TASK GOAL
Where a line holds the word "딕셔너리", copy it from the records.

##### PROVIDED INFORMATION

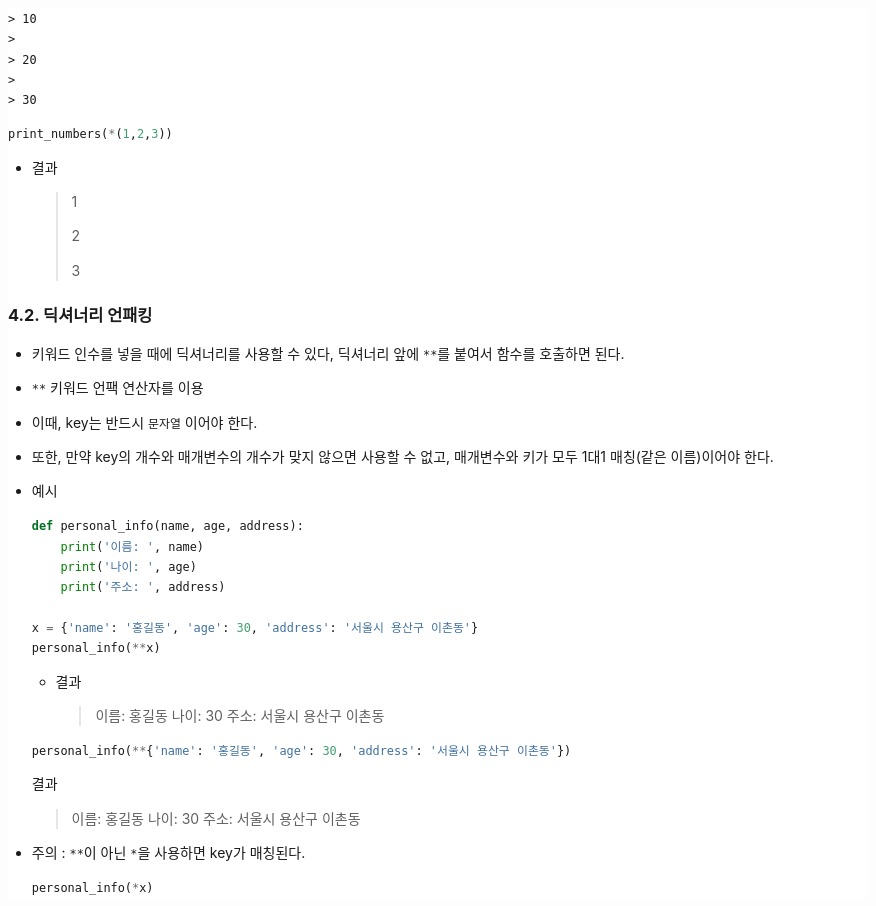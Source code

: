     > 10
    >
    > 20
    >
    > 30

  ```python
  print_numbers(*(1,2,3))
  ```

  - 결과

    > 1
    >
    > 2
    >
    > 3

### 4.2. 딕셔너리 언패킹

- 키워드 인수를 넣을 때에 딕셔너리를 사용할 수 있다, 딕셔너리 앞에 `**`를 붙여서 함수를 호출하면 된다.

- `**` 키워드 언팩 연산자를 이용

- 이때, key는 반드시 `문자열` 이어야 한다.

- 또한, 만약 key의 개수와 매개변수의 개수가 맞지 않으면 사용할 수 없고, 매개변수와 키가 모두 1대1 매칭(같은 이름)이어야 한다.

- 예시

  ```python
  def personal_info(name, age, address):
      print('이름: ', name)
      print('나이: ', age)
      print('주소: ', address)

  x = {'name': '홍길동', 'age': 30, 'address': '서울시 용산구 이촌동'}
  personal_info(**x)
  ```

  - 결과

    >이름:  홍길동
    >나이:  30
    >주소:  서울시 용산구 이촌동

  ```python
  personal_info(**{'name': '홍길동', 'age': 30, 'address': '서울시 용산구 이촌동'})
  ```

  결과

  >이름:  홍길동
  >나이:  30
  >주소:  서울시 용산구 이촌동

- 주의 : `**`이 아닌 `*`을 사용하면 key가 매칭된다.

  ```python
  personal_info(*x)
  ```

##########

ANSWER TO THE EXERCISE
### 4.2. 딕셔너리 언패킹
- 키워드 인수를 넣을 때에 딕셔너리를 사용할 수 있다, 딕셔너리 앞에 `**`를 붙여서 함수를 호출하면 된다.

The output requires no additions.